Masa Depan Globalisasi dalam Tanda Tanya
Memasuki 2022, sejumlah outlook memberikan sejumlah harapan tentang globalisasi. DHL connected index—salah satu metrik globalisasi—memproyeksikan bahwa indeks diperkirakan akan berada di tingkat 130 pada 2022, menjadi puncak tertinggi baru sepanjang sejarah indeks ini. Selain itu, sepanjang 2020 hingga 2021, pandemi telah menjadi ujian besar bagi konektivitas, integrasi global diperkirakan akan tetap lebih tinggi dibandingkan dengan periode-periode sebelumnya. Hal ini merupakan berita yang menggembirakan.
Namun ketidakpastian masih sangat besar. Persaingan geopolitik, terutama antara AS dan China, masih menjadi batu sandungan besar untuk mengatasi persoalan global seperti perubahan iklim. Selain itu, pandemi juga berpotensi mengubah tatanan order internasional.
Mandiri Investment Forum (MIF) 2022 yang diadakan oleh Bank Mandiri dan Mandiri Sekuritas, bekerjasama dengan Kementerian Investasi/BKPM menjadi forum yang mengumpulkan investor, para ekonom dan juga pengambil kebijakan untuk diskusi dan meneropong lagi soal tantangan nasional dan global. Tahun ini MIF 2022 mengusung tema “Recapturing the Growth Momentum”.

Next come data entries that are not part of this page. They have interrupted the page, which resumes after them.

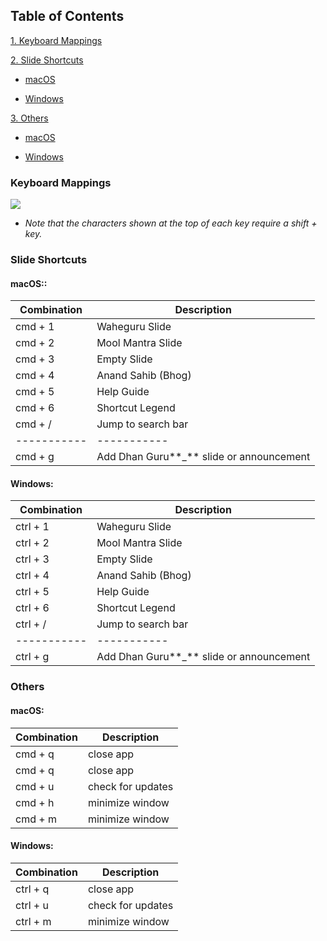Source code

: ## Table of Contents

[1. Keyboard Mappings](#mappings)

[2. Slide Shortcuts](#slides)

- [macOS](#macos-slides)

- [Windows](#windows-slides)

[3. Others](#others)

- [macOS](#macos-others)

- [Windows](#windows-others)

### <a name="mappings">Keyboard Mappings</a>

![](./assets/img/help_images/web-desktop-keyboard-map.png)

- _Note that the characters shown at the top of each key require a shift + key._

### <a name="slides">Slide Shortcuts</a>

#### <a name="macos-slides">macOS:</a>:

| Combination | Description                               |
| ----------- | ----------------------------------------- |
| cmd + 1     | Waheguru Slide                            |
| cmd + 2     | Mool Mantra Slide                         |
| cmd + 3     | Empty Slide                               |
| cmd + 4     | Anand Sahib (Bhog)                        |
| cmd + 5     | Help Guide                                |
| cmd + 6     | Shortcut Legend                           |
| cmd + /     | Jump to search bar                        |
| ----------- | -----------                               |
| cmd + g     | Add Dhan Guru**\_** slide or announcement |

#### <a name="windows-slides">Windows:</a>

| Combination | Description                               |
| ----------- | ----------------------------------------- |
| ctrl + 1    | Waheguru Slide                            |
| ctrl + 2    | Mool Mantra Slide                         |
| ctrl + 3    | Empty Slide                               |
| ctrl + 4    | Anand Sahib (Bhog)                        |
| ctrl + 5    | Help Guide                                |
| ctrl + 6    | Shortcut Legend                           |
| ctrl + /    | Jump to search bar                        |
| ----------- | -----------                               |
| ctrl + g    | Add Dhan Guru**\_** slide or announcement |

### <a name="others">Others</a>

#### <a name ="macos-others">macOS:</a>

| Combination | Description       |
| ----------- | ----------------- |
| cmd + q     | close app         |
| cmd + q     | close app         |
| cmd + u     | check for updates |
| cmd + h     | minimize window   |
| cmd + m     | minimize window   |

#### <a name ="windows-others">Windows:</a>

| Combination | Description       |
| ----------- | ----------------- |
| ctrl + q    | close app         |
| ctrl + u    | check for updates |
| ctrl + m    | minimize window   |
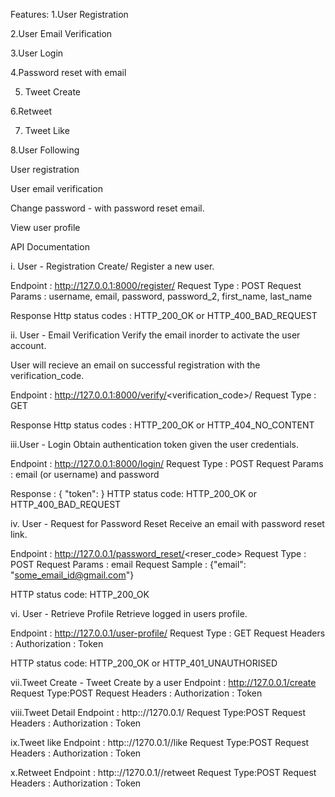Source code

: Features:
1.User Registration

2.User Email Verification

3.User Login

4.Password reset with email

5. Tweet Create

6.Retweet

7. Tweet Like

8.User Following



User registration

User email verification

Change password - with password reset email.

View user profile


API Documentation

i. User - Registration Create/ Register a new user.

Endpoint 	: http://127.0.0.1:8000/register/
Request Type 	: POST
Request Params 	: username, email, password, password_2, first_name, last_name

Response Http status codes : HTTP_200_OK or HTTP_400_BAD_REQUEST

ii. User - Email Verification Verify the email inorder to activate the user account.

User will recieve an email on successful registration with the verification_code.

Endpoint 	:  http://127.0.0.1:8000/verify/<verification_code>/
Request Type 	: GET

Response Http status codes : HTTP_200_OK or HTTP_404_NO_CONTENT


iii.User - Login Obtain authentication token given the user credentials.

Endpoint 	: http://127.0.0.1:8000/login/
Request Type 	: POST
Request Params 	: email (or username) and password

Response 	: { "token": <token> }
HTTP status code: HTTP_200_OK or HTTP_400_BAD_REQUEST


iv. User - Request for Password Reset Receive an email with password reset link.

Endpoint 	: http://127.0.0.1/password_reset/<reser_code>
Request Type 	: POST
Request Params 	: email
Request Sample : {"email": "some_email_id@gmail.com"}

HTTP status code: HTTP_200_OK



vi. User - Retrieve Profile Retrieve logged in users profile.

Endpoint 	: http://127.0.0.1/user-profile/
Request Type 	: GET
Request Headers :
	Authorization : Token <token>

HTTP status code: HTTP_200_OK or HTTP_401_UNAUTHORISED

vii.Tweet Create - Tweet Create by a user
Endpoint : http://127.0.0.1/create
Request Type:POST
Request Headers :
	Authorization : Token <token>

viii.Tweet Detail
Endpoint :   http:://1270.0.1/<id>
Request Type:POST
Request Headers :
	Authorization : Token <token>

ix.Tweet like
Endpoint :   http:://1270.0.1/<id>/like
Request Type:POST
Request Headers :
	Authorization : Token <token>


x.Retweet
Endpoint :   http:://1270.0.1/<id>/retweet
Request Type:POST
Request Headers :
	Authorization : Token <token>
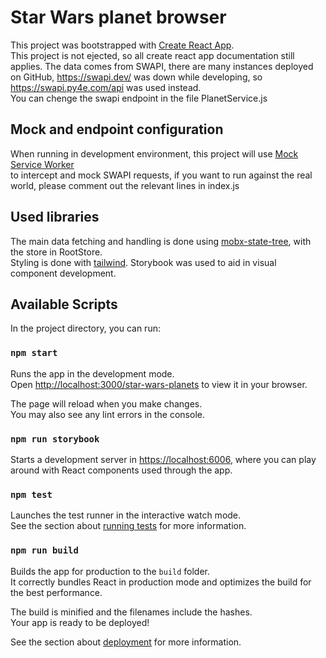 # Star Wars planet browser

This project was bootstrapped with [Create React App](https://github.com/facebook/create-react-app). \
This project is not ejected, so all create react app documentation still applies.
The data comes from SWAPI, there are many instances deployed on GitHub, https://swapi.dev/ was down while developing, so https://swapi.py4e.com/api was used instead. \
You can chenge the swapi endpoint in the file PlanetService.js

## Mock and endpoint configuration

When running in development environment, this project will use [Mock Service Worker](https://mswjs.io/) \
to intercept and mock SWAPI requests, if you want to run against the real world, please comment out the relevant lines in index.js

## Used libraries

The main data fetching and handling is done using [mobx-state-tree](https://mobx-state-tree.js.org/intro/welcome), with the store in RootStore. \
Styling is done with [tailwind](https://tailwindcss.com/). Storybook was used to aid in visual component development.

## Available Scripts

In the project directory, you can run:

### `npm start`

Runs the app in the development mode.\
Open [http://localhost:3000/star-wars-planets](http://localhost:3000/star-wars-planets) to view it in your browser.

The page will reload when you make changes.\
You may also see any lint errors in the console.

### `npm run storybook`

Starts a development server in [https://localhost:6006](https://localhost:6006), where you can play around with React components used through the app.

### `npm test`

Launches the test runner in the interactive watch mode.\
See the section about [running tests](https://facebook.github.io/create-react-app/docs/running-tests) for more information.

### `npm run build`

Builds the app for production to the `build` folder.\
It correctly bundles React in production mode and optimizes the build for the best performance.

The build is minified and the filenames include the hashes.\
Your app is ready to be deployed!

See the section about [deployment](https://facebook.github.io/create-react-app/docs/deployment) for more information.
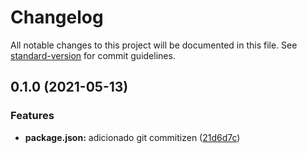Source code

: # Changelog

All notable changes to this project will be documented in this file. See [standard-version](https://github.com/conventional-changelog/standard-version) for commit guidelines.

## 0.1.0 (2021-05-13)


### Features

* **package.json:** adicionado git commitizen ([21d6d7c](https://github.com/tserram23/commitzen-test/commits21d6d7ca115ae1a4bb76e9456266681c0a06eb1a))

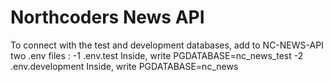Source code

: # Northcoders News API

To connect with the test and development databases, add to NC-NEWS-API two .env files :
-1 .env.test
Inside, write PGDATABASE=nc_news_test
-2 .env.development
Inside, write PGDATABASE=nc_news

Salah satu panel dalam forum ini akan diisi oleh Professor Joseph Stiglitz dan Professor Jeffrey Sachs, yang secara bersama-sama diskusi mengenai masa depan globalisasi. Hal yang juga penting adalah hal yang kritikal terkait dengan perubahan iklim adalah bagaimana mendorong kerja sama global dalam memobilisasi sumber daya untuk mengatasi perubahan iklim.

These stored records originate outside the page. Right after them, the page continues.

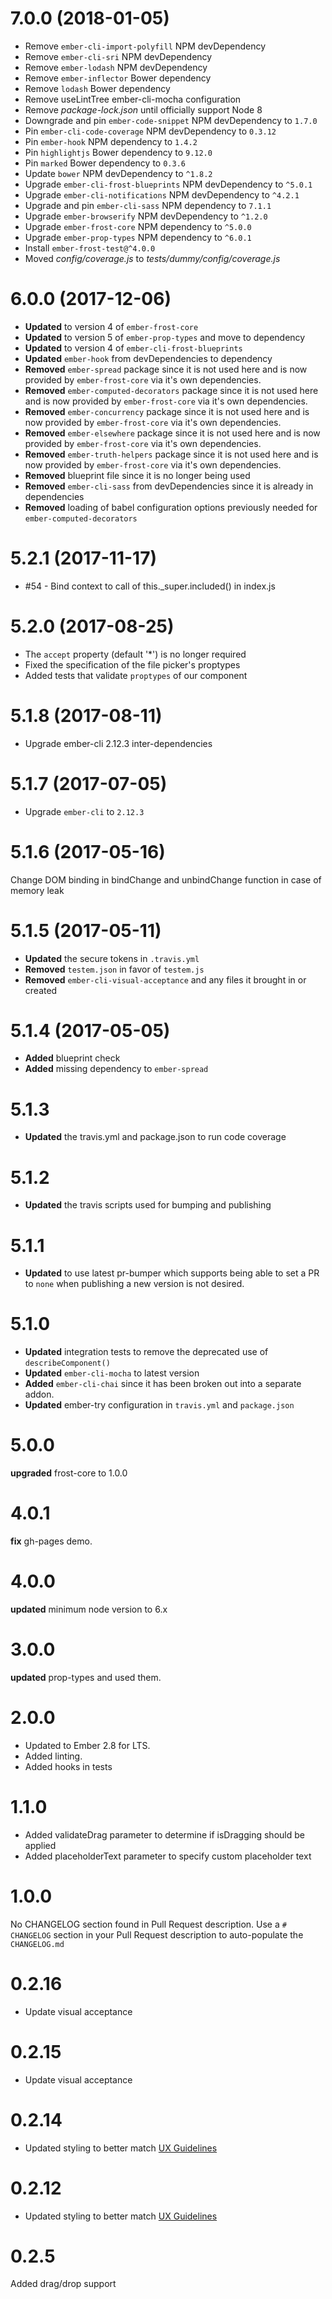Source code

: # 7.0.0 (2018-01-05)
* Remove `ember-cli-import-polyfill` NPM devDependency
* Remove `ember-cli-sri` NPM devDependency
* Remove `ember-lodash` NPM devDependency
* Remove `ember-inflector` Bower dependency
* Remove `lodash` Bower dependency
* Remove useLintTree ember-cli-mocha configuration
* Remove _package-lock.json_ until officially support Node 8
* Downgrade and pin `ember-code-snippet` NPM devDependency to `1.7.0`
* Pin `ember-cli-code-coverage` NPM devDependency to `0.3.12`
* Pin `ember-hook` NPM dependency to `1.4.2`
* Pin `highlightjs` Bower dependency to `9.12.0`
* Pin `marked` Bower dependency to `0.3.6`
* Update `bower` NPM devDependency to `^1.8.2`
* Upgrade `ember-cli-frost-blueprints` NPM devDependency to `^5.0.1`
* Upgrade `ember-cli-notifications` NPM devDependency to `^4.2.1`
* Upgrade and pin `ember-cli-sass` NPM dependency to `7.1.1`
* Upgrade `ember-browserify` NPM devDependency to `^1.2.0`
* Upgrade `ember-frost-core` NPM dependency to `^5.0.0`
* Upgrade `ember-prop-types` NPM dependency to `^6.0.1`
* Install `ember-frost-test@^4.0.0`
* Moved _config/coverage.js_ to _tests/dummy/config/coverage.js_
  

# 6.0.0 (2017-12-06)
* **Updated** to version 4 of `ember-frost-core`
* **Updated** to version 5 of `ember-prop-types` and move to dependency
* **Updated** to version 4 of `ember-cli-frost-blueprints`
* **Updated** `ember-hook` from devDependencies to dependency
* **Removed** `ember-spread` package since it is not used here and is now provided by `ember-frost-core` via it's own dependencies.
* **Removed** `ember-computed-decorators` package since it is not used here and is now provided by `ember-frost-core` via it's own dependencies.
* **Removed** `ember-concurrency` package since it is not used here and is now provided by `ember-frost-core` via it's own dependencies.
* **Removed** `ember-elsewhere` package since it is not used here and is now provided by `ember-frost-core` via it's own dependencies.
* **Removed** `ember-truth-helpers` package since it is not used here and is now provided by `ember-frost-core` via it's own dependencies.
* **Removed** blueprint file since it is no longer being used
* **Removed** `ember-cli-sass` from devDependencies since it is already in dependencies
* **Removed** loading of babel configuration options previously needed for `ember-computed-decorators`

# 5.2.1 (2017-11-17)
* #54 - Bind context to call of this._super.included() in index.js

# 5.2.0 (2017-08-25)
- The `accept` property (default '*') is no longer required
- Fixed the specification of the file picker's proptypes
- Added tests that validate `proptypes` of our component


# 5.1.8 (2017-08-11)
* Upgrade ember-cli 2.12.3 inter-dependencies

# 5.1.7 (2017-07-05)
* Upgrade `ember-cli` to `2.12.3`

# 5.1.6 (2017-05-16)
Change DOM binding in bindChange and unbindChange function in case of memory leak


# 5.1.5 (2017-05-11)
* **Updated** the secure tokens in `.travis.yml`
* **Removed** `testem.json` in favor of `testem.js`
* **Removed** `ember-cli-visual-acceptance` and any files it brought in or created


# 5.1.4 (2017-05-05)
* **Added** blueprint check
* **Added** missing dependency to `ember-spread`

# 5.1.3
* **Updated** the travis.yml and package.json to run code coverage

# 5.1.2
* **Updated** the travis scripts used for bumping and publishing

# 5.1.1
* **Updated** to use latest pr-bumper which supports being able to set a PR to `none` when publishing a new version is not desired.


# 5.1.0
* **Updated** integration tests to remove the deprecated use of `describeComponent()`
* **Updated** `ember-cli-mocha` to latest version
* **Added**  `ember-cli-chai` since it has been broken out into a separate addon.
* **Updated** ember-try configuration in `travis.yml` and `package.json`

# 5.0.0
**upgraded** frost-core to 1.0.0


# 4.0.1
**fix** gh-pages demo.



# 4.0.0
**updated** minimum node version to 6.x



# 3.0.0
**updated** prop-types and used them.



# 2.0.0
- Updated to Ember 2.8 for LTS. 
- Added linting. 
- Added hooks in tests


# 1.1.0
* Added validateDrag parameter to determine if isDragging should be applied
* Added placeholderText parameter to specify custom placeholder text



# 1.0.0
No CHANGELOG section found in Pull Request description.
Use a `# CHANGELOG` section in your Pull Request description to auto-populate the `CHANGELOG.md`

# 0.2.16
- Update visual acceptance

# 0.2.15
- Update visual acceptance

# 0.2.14
* Updated styling to better match [UX Guidelines](https://confluence.ciena.com/display/blueplanet/File+chooser+-+RR)

# 0.2.12
* Updated styling to better match [UX Guidelines](https://confluence.ciena.com/display/blueplanet/File+chooser+-+RR)

# 0.2.5

Added drag/drop support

Kerja sama global dalam pemulihan ekonomi juga merupakan tema besar yang diusung Indonesia dalam Presidensi G20, yaitu Recover Together, Recover Stronger. Selain itu Indonesia juga akan mengusung green economy dan keberlanjutan (sustainability) sebagai tema spesifik dari G20 tahun ini.

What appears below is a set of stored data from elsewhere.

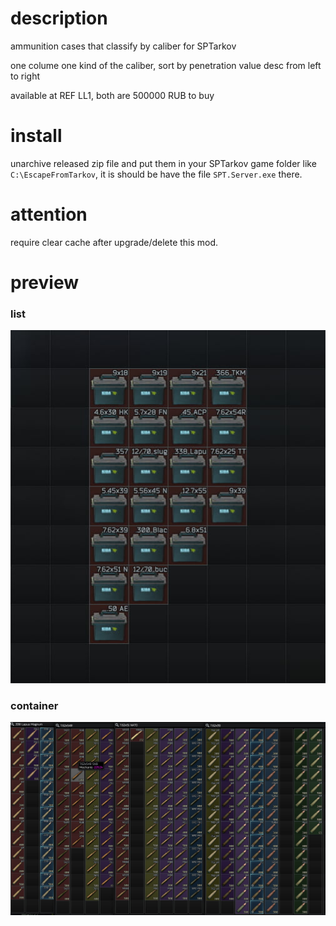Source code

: # description
ammunition cases that classify by caliber for SPTarkov

one colume one kind of the caliber, sort by penetration value desc from left to right

available at REF LL1, both are 500000 RUB to buy

# install
unarchive released zip file and put them in your SPTarkov game folder like `C:\EscapeFromTarkov`, it is should be have the file `SPT.Server.exe` there.

# attention
require clear cache after upgrade/delete this mod.

# preview
### list
![list](./assets/1.jpg)
### container
![container](./assets/2.jpg)
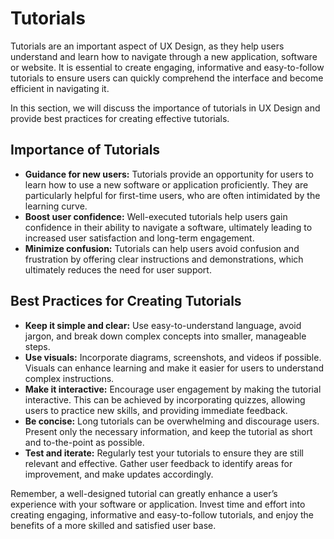 # Tutorials

Tutorials are an important aspect of UX Design, as they help users understand and learn how to navigate through a new application, software or website. It is essential to create engaging, informative and easy-to-follow tutorials to ensure users can quickly comprehend the interface and become efficient in navigating it.

In this section, we will discuss the importance of tutorials in UX Design and provide best practices for creating effective tutorials.

## Importance of Tutorials

- **Guidance for new users:** Tutorials provide an opportunity for users to learn how to use a new software or application proficiently. They are particularly helpful for first-time users, who are often intimidated by the learning curve.
- **Boost user confidence:** Well-executed tutorials help users gain confidence in their ability to navigate a software, ultimately leading to increased user satisfaction and long-term engagement.
- **Minimize confusion:** Tutorials can help users avoid confusion and frustration by offering clear instructions and demonstrations, which ultimately reduces the need for user support.

## Best Practices for Creating Tutorials

- **Keep it simple and clear:** Use easy-to-understand language, avoid jargon, and break down complex concepts into smaller, manageable steps.
- **Use visuals:** Incorporate diagrams, screenshots, and videos if possible. Visuals can enhance learning and make it easier for users to understand complex instructions.
- **Make it interactive:** Encourage user engagement by making the tutorial interactive. This can be achieved by incorporating quizzes, allowing users to practice new skills, and providing immediate feedback.
- **Be concise:** Long tutorials can be overwhelming and discourage users. Present only the necessary information, and keep the tutorial as short and to-the-point as possible.
- **Test and iterate:** Regularly test your tutorials to ensure they are still relevant and effective. Gather user feedback to identify areas for improvement, and make updates accordingly.

Remember, a well-designed tutorial can greatly enhance a user’s experience with your software or application. Invest time and effort into creating engaging, informative and easy-to-follow tutorials, and enjoy the benefits of a more skilled and satisfied user base.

Sebagai penutup, saya ingin mengutip pesan Professor Jeffrey Sachs dalam bukunya The Age of Sustainable Development. Prof Sachs menulis bahwa : “Kita telah memasuki era baru. Masyarakat global saling berhubungan tidak seperti sebelumnya. Bisnis, ide, teknologi, manusia, dan bahkan epidemi melintasi batas dengan kecepatan dan intensitas yang tidak pernah terjadi sebelumnya…Ada kesempatan dan juga risiko baru. Untuk perubahan-perubahan ini, saya melihat bahwa kita telah tiba di Era Pembangunan Berkelanjutan.” (Sachs 2015).